How can I maximize my college ways so I feel like I can truly fit in with the stereotypical lifestyle? Help me, SOS, so that, come winter break, I can use my student ID to go see an R-rated movie at my local cinaplex and NOT be mistaken in my college sweatshirt for some Tufts student's chubby little brother!
Sincerely,Craving College Cred
Dear Craving College Cred,
Trust me: In three weeks, once you get out of the college bubble, I think you will realize just how collegiate you've really become.
However, if you are still feeling self-conscious after looking at all of your friends' F-book pictures of them and 17 friends with hardcore, school-colored body paint at super-crowded football games, you have three weeks to get your act together to the point where you may actually have a chance at the annual beer pong/Beirut tournament this winter break!
Here are some unbeatable ways to ensure your college student status:
1. Grow your hair out. Even though there are probably seven-plus hair salons within a half-mile radius of Tufts, getting a haircut in college is just sooooo pass?©, because: a) you're too lazy, and b) they probably won't get it right. P.S.: This is a complete fallacy; it's just another excuse you came up with so that you won't have to pay the paltry $10 at the place in Davis Square. Except if you have highlights; then I would understand completely. But you insinuated that you are of the male species, so that would just be weird.
2. Wait at least four days between each shave. The scruffy, grown-in appearance just screams, "I-rolled-straight-out-of-bed-this-morning-and-had-enough-time-to-eat-egg-whites-in-Dewick-while-reading-The-New York Times-but-definitely-not-enough-time-to-shave." And to the girls, despite having been called a vegetarian-California-hippie thrice thus far, I do not condone any leg-shaving boycotts. During the week, when it's cold and you are wearing jeans, I understand letting a few days slide, but if it gets past the stubble territory and moves onto a more-than-waxable length, it can become totally gnarly (and not in the California surfer slang way - in a "so NOT tubular" way).
3. Wear a backpack at all times.
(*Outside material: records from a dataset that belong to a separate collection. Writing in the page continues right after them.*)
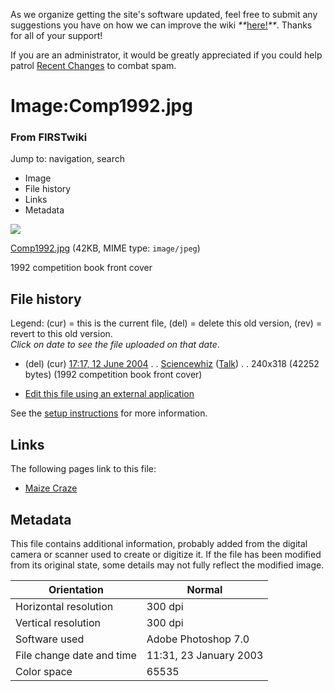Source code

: As we organize getting the site's software updated, feel free to submit any
suggestions you have on how we can improve the wiki
_**_[here!](/index.php/User:Hallry/Suggestions "User:Hallry/Suggestions"
)_**_. Thanks for all of your support!

If you are an administrator, it would be greatly appreciated if you could help
patrol [Recent Changes](/index.php/Special:Recentchanges
"Special:Recentchanges" ) to combat spam.

# Image:Comp1992.jpg

### From FIRSTwiki

Jump to: navigation, search

  * Image
  * File history
  * Links
  * Metadata

![](/media/a/af/Comp1992.jpg)

[Comp1992.jpg](/media/a/af/Comp1992.jpg "Comp1992.jpg" ) (42KB, MIME type:
`image/jpeg`)

1992 competition book front cover

## File history

Legend: (cur) = this is the current file, (del) = delete this old version,
(rev) = revert to this old version.  
_Click on date to see the file uploaded on that date_.

  * (del) (cur) [17:17, 12 June 2004](/media/a/af/Comp1992.jpg "/media/a/af/Comp1992.jpg" ) . . [Sciencewhiz](/index.php/User:Sciencewhiz "User:Sciencewhiz" ) ([Talk](/index.php?title=User_talk:Sciencewhiz&action=edit "User talk:Sciencewhiz" )) . . 240x318 (42252 bytes) (1992 competition book front cover)
  

  * [Edit this file using an external application](/index.php?title=Image:Comp1992.jpg&action=edit&externaledit=true&mode=file "Image:Comp1992.jpg" )

See the [setup
instructions](http://meta.wikimedia.org/wiki/Help:External_editors
"http://meta.wikimedia.org/wiki/Help:External_editors" ) for more information.

## Links

The following pages link to this file:

  * [Maize Craze](/index.php/Maize_Craze "Maize Craze" )

## Metadata

This file contains additional information, probably added from the digital
camera or scanner used to create or digitize it. If the file has been modified
from its original state, some details may not fully reflect the modified
image.

Orientation |  Normal  
---|---  
Horizontal resolution |  300 dpi  
Vertical resolution |  300 dpi  
Software used |  Adobe Photoshop 7.0  
File change date and time |  11:31, 23 January 2003  
Color space |  65535  
  
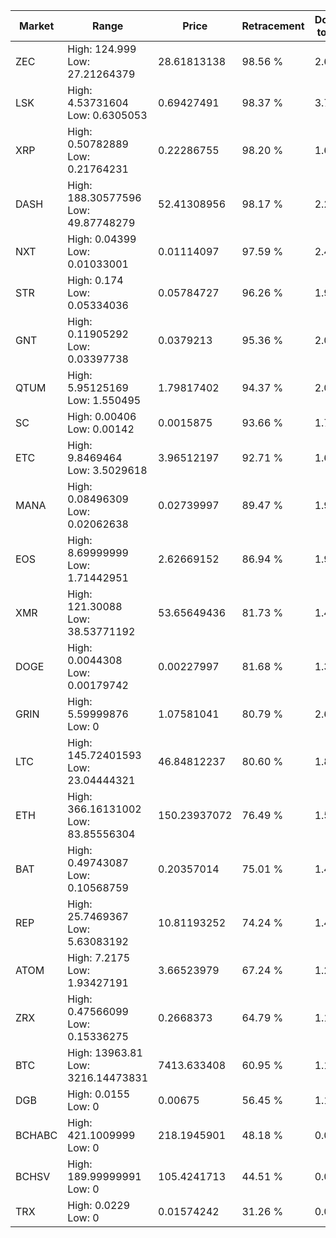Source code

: | Market | Range | Price| Retracement | Doubles to 50% |
| --- | --- | --- | --- | --- |
| ZEC | High: 124.999<br />Low: 27.21264379 | 28.61813138 | 98.56 % | 2.66 |
| LSK | High: 4.53731604<br />Low: 0.6305053 | 0.69427491 | 98.37 % | 3.72 |
| XRP | High: 0.50782889<br />Low: 0.21764231 | 0.22286755 | 98.20 % | 1.63 |
| DASH | High: 188.30577596<br />Low: 49.87748279 | 52.41308956 | 98.17 % | 2.27 |
| NXT | High: 0.04399<br />Low: 0.01033001 | 0.01114097 | 97.59 % | 2.44 |
| STR | High: 0.174<br />Low: 0.05334036 | 0.05784727 | 96.26 % | 1.97 |
| GNT | High: 0.11905292<br />Low: 0.03397738 | 0.0379213 | 95.36 % | 2.02 |
| QTUM | High: 5.95125169<br />Low: 1.550495 | 1.79817402 | 94.37 % | 2.09 |
| SC | High: 0.00406<br />Low: 0.00142 | 0.0015875 | 93.66 % | 1.73 |
| ETC | High: 9.8469464<br />Low: 3.5029618 | 3.96512197 | 92.71 % | 1.68 |
| MANA | High: 0.08496309<br />Low: 0.02062638 | 0.02739997 | 89.47 % | 1.93 |
| EOS | High: 8.69999999<br />Low: 1.71442951 | 2.62669152 | 86.94 % | 1.98 |
| XMR | High: 121.30088<br />Low: 38.53771192 | 53.65649436 | 81.73 % | 1.49 |
| DOGE | High: 0.0044308<br />Low: 0.00179742 | 0.00227997 | 81.68 % | 1.37 |
| GRIN | High: 5.59999876<br />Low: 0 | 1.07581041 | 80.79 % | 2.60 |
| LTC | High: 145.72401593<br />Low: 23.04444321 | 46.84812237 | 80.60 % | 1.80 |
| ETH | High: 366.16131002<br />Low: 83.85556304 | 150.23937072 | 76.49 % | 1.50 |
| BAT | High: 0.49743087<br />Low: 0.10568759 | 0.20357014 | 75.01 % | 1.48 |
| REP | High: 25.7469367<br />Low: 5.63083192 | 10.81193252 | 74.24 % | 1.45 |
| ATOM | High: 7.2175<br />Low: 1.93427191 | 3.66523979 | 67.24 % | 1.25 |
| ZRX | High: 0.47566099<br />Low: 0.15336275 | 0.2668373 | 64.79 % | 1.18 |
| BTC | High: 13963.81<br />Low: 3216.14473831 | 7413.633408 | 60.95 % | 1.16 |
| DGB | High: 0.0155<br />Low: 0 | 0.00675 | 56.45 % | 1.15 |
| BCHABC | High: 421.1009999<br />Low: 0 | 218.1945901 | 48.18 % | 0.00 |
| BCHSV | High: 189.99999991<br />Low: 0 | 105.4241713 | 44.51 % | 0.00 |
| TRX | High: 0.0229<br />Low: 0 | 0.01574242 | 31.26 % | 0.00 |
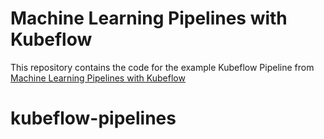 # Machine Learning Pipelines with Kubeflow

This repository contains the code for the example Kubeflow Pipeline from [Machine Learning Pipelines with Kubeflow](https://towardsdatascience.com/machine-learning-pipelines-with-kubeflow-4c59ad05522)

# kubeflow-pipelines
Your shadow should perpetually emulate that of the hunchback of Notre Dame. Northfaces are preferable, especially ones with those cool little rape whistles attached to the frontal chest strap (which should never be buttoned, except when you are rock climbing, in which case you should be wearing a harness and not just a backpack that sort of looks like one).
4. Gain nine pounds, and then put on an oversized Tufts sweatshirt to compensate for those missing stereotypical six other pounds. As a side note, please choose to wear a sweatshirt with the old "TUFTS" lettering. I really take issue with the new lowercase font: It is unnecessarily casual, as if you were mentioning your school as a mere afterthought of a conversation. For example, if your Great Aunt Milda asked you what you've been doing for the past three months, and you were wearing one of the new "tufts" sweatshirts, you would respond with: "Well I've been living in Somerville, I have all my meals cooked for me, I stay up late and I spend multiple hours on YouTube.com. Oh yeah, I forgot to mention I've been at tufts." But if you were wearing the good sweatshirt, the dialogue with Milda would advance as follows: "I HAVE BEEN AT TUFTS, WHICH IS AN ENRICHING AND TITILLATING ACADEMIC ENVIRONMENT. I LOVE IT." And then Milda would proceed to gaze at you, the superb collegiate nephew, with unremitting pride and approval.
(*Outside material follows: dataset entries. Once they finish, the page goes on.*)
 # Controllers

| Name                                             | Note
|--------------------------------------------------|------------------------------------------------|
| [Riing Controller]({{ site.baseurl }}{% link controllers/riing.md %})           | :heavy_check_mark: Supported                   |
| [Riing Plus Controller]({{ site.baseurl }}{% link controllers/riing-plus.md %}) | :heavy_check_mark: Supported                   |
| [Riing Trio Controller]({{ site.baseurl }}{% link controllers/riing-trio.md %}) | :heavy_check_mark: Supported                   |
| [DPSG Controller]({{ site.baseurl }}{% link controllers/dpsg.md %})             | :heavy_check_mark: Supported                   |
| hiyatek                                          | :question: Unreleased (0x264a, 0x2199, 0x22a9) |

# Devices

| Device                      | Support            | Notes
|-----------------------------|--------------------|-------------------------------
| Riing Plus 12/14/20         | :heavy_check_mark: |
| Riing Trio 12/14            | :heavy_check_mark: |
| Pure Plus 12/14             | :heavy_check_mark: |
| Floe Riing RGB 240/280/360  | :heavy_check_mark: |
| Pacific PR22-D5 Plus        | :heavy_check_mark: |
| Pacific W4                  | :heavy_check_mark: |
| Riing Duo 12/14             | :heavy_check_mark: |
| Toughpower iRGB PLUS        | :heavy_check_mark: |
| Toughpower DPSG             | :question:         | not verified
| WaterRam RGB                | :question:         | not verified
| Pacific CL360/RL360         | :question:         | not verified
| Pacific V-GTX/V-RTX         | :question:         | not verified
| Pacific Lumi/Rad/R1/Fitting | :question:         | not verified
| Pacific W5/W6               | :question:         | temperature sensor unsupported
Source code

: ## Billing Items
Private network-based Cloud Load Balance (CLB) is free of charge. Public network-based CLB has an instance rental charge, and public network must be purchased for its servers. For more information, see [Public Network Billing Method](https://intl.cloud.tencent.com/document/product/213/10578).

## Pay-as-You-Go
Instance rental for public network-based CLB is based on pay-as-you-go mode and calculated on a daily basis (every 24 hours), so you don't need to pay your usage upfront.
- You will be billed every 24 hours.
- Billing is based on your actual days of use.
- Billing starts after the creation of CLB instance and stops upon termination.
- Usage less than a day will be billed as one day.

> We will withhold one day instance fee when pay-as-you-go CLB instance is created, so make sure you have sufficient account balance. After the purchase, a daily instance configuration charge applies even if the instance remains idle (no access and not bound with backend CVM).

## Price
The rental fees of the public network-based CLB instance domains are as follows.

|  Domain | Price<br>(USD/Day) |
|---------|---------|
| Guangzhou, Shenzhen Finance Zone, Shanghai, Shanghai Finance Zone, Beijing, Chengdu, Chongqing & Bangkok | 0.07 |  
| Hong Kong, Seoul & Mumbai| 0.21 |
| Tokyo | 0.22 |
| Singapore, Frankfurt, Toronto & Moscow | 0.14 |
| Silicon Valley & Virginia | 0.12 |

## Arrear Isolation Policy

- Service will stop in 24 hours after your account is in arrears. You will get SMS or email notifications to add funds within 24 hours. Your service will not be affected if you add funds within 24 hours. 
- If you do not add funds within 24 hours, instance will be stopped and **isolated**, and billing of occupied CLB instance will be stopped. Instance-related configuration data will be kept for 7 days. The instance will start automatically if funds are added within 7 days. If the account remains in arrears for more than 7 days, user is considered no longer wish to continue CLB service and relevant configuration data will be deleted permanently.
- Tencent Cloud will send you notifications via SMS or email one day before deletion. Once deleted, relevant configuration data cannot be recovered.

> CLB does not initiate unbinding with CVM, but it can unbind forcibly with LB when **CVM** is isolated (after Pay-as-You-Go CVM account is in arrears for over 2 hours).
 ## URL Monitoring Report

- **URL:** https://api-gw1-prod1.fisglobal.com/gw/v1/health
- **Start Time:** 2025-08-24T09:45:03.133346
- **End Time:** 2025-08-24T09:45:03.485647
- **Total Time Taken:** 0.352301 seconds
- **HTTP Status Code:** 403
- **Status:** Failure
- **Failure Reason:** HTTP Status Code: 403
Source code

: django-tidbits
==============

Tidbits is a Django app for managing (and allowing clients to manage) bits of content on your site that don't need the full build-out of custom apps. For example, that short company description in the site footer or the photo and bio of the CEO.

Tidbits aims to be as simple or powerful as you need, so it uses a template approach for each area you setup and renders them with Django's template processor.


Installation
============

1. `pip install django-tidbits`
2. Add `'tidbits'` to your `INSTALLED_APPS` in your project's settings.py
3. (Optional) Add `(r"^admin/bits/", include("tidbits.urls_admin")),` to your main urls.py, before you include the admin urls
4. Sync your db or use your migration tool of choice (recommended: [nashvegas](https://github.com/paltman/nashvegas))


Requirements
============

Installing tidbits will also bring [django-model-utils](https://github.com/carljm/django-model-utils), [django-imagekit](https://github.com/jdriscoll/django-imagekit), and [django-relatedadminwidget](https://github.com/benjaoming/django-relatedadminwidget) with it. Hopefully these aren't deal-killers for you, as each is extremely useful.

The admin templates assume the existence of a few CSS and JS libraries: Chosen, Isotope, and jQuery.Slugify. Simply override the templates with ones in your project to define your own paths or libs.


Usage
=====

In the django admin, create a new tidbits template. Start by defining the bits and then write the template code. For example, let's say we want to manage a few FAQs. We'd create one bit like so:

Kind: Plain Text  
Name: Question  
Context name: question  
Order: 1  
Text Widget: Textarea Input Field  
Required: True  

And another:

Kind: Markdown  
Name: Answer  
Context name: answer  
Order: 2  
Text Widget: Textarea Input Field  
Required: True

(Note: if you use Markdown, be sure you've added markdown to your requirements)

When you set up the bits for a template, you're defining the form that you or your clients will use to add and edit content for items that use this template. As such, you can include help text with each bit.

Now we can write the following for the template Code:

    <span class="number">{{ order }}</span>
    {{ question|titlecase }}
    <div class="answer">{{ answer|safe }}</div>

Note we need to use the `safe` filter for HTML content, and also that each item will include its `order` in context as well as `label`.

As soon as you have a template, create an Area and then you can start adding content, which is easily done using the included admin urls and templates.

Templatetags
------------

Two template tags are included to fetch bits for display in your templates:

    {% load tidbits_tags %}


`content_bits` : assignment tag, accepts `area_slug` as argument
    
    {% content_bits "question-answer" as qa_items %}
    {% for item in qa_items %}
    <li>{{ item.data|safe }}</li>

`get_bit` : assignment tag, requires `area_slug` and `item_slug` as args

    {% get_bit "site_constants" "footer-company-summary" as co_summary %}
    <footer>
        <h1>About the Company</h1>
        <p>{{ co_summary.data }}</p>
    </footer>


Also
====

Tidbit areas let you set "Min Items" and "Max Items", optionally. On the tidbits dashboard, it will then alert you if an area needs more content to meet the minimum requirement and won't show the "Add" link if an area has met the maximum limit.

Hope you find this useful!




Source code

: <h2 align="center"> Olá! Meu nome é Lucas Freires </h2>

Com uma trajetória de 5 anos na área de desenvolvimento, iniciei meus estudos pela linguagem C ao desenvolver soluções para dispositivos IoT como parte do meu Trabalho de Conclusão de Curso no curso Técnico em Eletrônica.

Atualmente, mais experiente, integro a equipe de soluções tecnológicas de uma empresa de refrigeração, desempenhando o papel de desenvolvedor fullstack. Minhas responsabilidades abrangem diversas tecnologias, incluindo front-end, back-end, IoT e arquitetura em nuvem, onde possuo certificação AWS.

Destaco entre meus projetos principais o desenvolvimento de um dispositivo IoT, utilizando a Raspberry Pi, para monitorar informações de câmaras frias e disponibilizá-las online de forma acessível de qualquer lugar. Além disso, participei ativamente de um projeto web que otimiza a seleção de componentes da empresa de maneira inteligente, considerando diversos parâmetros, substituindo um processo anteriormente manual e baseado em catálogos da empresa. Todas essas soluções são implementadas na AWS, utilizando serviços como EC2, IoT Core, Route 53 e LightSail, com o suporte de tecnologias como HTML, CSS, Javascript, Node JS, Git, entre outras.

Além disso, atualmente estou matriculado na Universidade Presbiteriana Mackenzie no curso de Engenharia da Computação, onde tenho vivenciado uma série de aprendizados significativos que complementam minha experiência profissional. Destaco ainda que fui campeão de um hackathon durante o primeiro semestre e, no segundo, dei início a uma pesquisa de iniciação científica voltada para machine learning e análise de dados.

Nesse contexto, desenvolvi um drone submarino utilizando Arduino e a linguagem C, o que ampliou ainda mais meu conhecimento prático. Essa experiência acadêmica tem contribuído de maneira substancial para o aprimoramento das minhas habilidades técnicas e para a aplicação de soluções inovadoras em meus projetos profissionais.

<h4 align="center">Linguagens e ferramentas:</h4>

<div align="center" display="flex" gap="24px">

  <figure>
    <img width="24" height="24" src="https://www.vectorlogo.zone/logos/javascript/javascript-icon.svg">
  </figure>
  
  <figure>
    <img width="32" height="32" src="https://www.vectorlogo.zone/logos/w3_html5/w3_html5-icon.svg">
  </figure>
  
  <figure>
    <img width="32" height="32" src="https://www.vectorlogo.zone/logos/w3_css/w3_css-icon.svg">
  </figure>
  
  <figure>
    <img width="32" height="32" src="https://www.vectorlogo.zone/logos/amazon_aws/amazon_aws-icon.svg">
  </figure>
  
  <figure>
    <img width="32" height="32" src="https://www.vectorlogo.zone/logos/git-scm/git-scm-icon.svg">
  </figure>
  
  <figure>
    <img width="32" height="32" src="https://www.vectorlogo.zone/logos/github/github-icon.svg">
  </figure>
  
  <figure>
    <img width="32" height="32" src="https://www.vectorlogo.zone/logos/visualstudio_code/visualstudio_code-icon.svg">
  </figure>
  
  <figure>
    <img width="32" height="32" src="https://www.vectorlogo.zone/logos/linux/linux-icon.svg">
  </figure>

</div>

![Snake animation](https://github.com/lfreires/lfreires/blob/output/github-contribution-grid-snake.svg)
5. Come back home being skilled in one of the following three sports: Frisbee (if you come across one back home, try to showcase your skills on a grassy knoll with one of the 747,234 neon free Frisbees you obtained during orientation week), Super Mario Kart (blisters and open wounds from excessive controller-use always make for more credibility), or Assassins (you should have developed a keen ability to aim a sock at an opponent).
If you return home after fulfilling at least three of the five aforementioned tips, you should be golden. But if for some horrible reason you forgot to complete any of the steps and you find yourself in a time crunch right before winter break, all you need is your emergency collegiate-aid kit: a re-issued DVD of "Animal House" to watch on your Dell Laptop (Dude, you got a Dell!), a brown-and-blue key strap necklace with an assortment of fobs and IDs, and, as a last resort, one of those shirts from Hollister that says "COLLEGE" across the front, just to get the point across.